**Records for the exercise:**
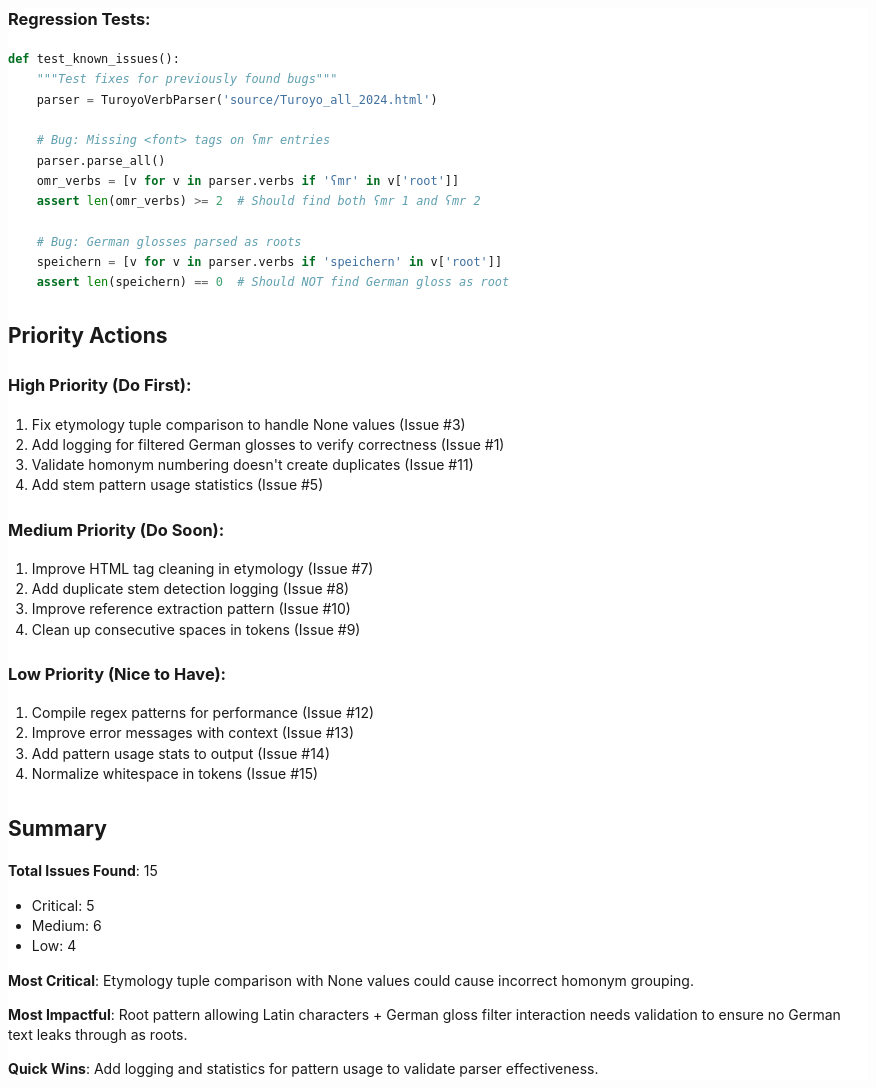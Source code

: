 ### Regression Tests:
```python
def test_known_issues():
    """Test fixes for previously found bugs"""
    parser = TuroyoVerbParser('source/Turoyo_all_2024.html')

    # Bug: Missing <font> tags on ʕmr entries
    parser.parse_all()
    omr_verbs = [v for v in parser.verbs if 'ʕmr' in v['root']]
    assert len(omr_verbs) >= 2  # Should find both ʕmr 1 and ʕmr 2

    # Bug: German glosses parsed as roots
    speichern = [v for v in parser.verbs if 'speichern' in v['root']]
    assert len(speichern) == 0  # Should NOT find German gloss as root
```

## Priority Actions

### High Priority (Do First):
1. Fix etymology tuple comparison to handle None values (Issue #3)
2. Add logging for filtered German glosses to verify correctness (Issue #1)
3. Validate homonym numbering doesn't create duplicates (Issue #11)
4. Add stem pattern usage statistics (Issue #5)

### Medium Priority (Do Soon):
1. Improve HTML tag cleaning in etymology (Issue #7)
2. Add duplicate stem detection logging (Issue #8)
3. Improve reference extraction pattern (Issue #10)
4. Clean up consecutive spaces in tokens (Issue #9)

### Low Priority (Nice to Have):
1. Compile regex patterns for performance (Issue #12)
2. Improve error messages with context (Issue #13)
3. Add pattern usage stats to output (Issue #14)
4. Normalize whitespace in tokens (Issue #15)

## Summary

**Total Issues Found**: 15
- Critical: 5
- Medium: 6
- Low: 4

**Most Critical**: Etymology tuple comparison with None values could cause incorrect homonym grouping.

**Most Impactful**: Root pattern allowing Latin characters + German gloss filter interaction needs validation to ensure no German text leaks through as roots.

**Quick Wins**: Add logging and statistics for pattern usage to validate parser effectiveness.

**Exercise objective:**
Find the line with "1. Improve HTML" in the material above. Reproduce it and each line after it up to and including the line with "### Low Priority".

**Reply to the task:**
1. Improve HTML tag cleaning in etymology (Issue #7)
2. Add duplicate stem detection logging (Issue #8)
3. Improve reference extraction pattern (Issue #10)
4. Clean up consecutive spaces in tokens (Issue #9)

### Low Priority (Nice to Have):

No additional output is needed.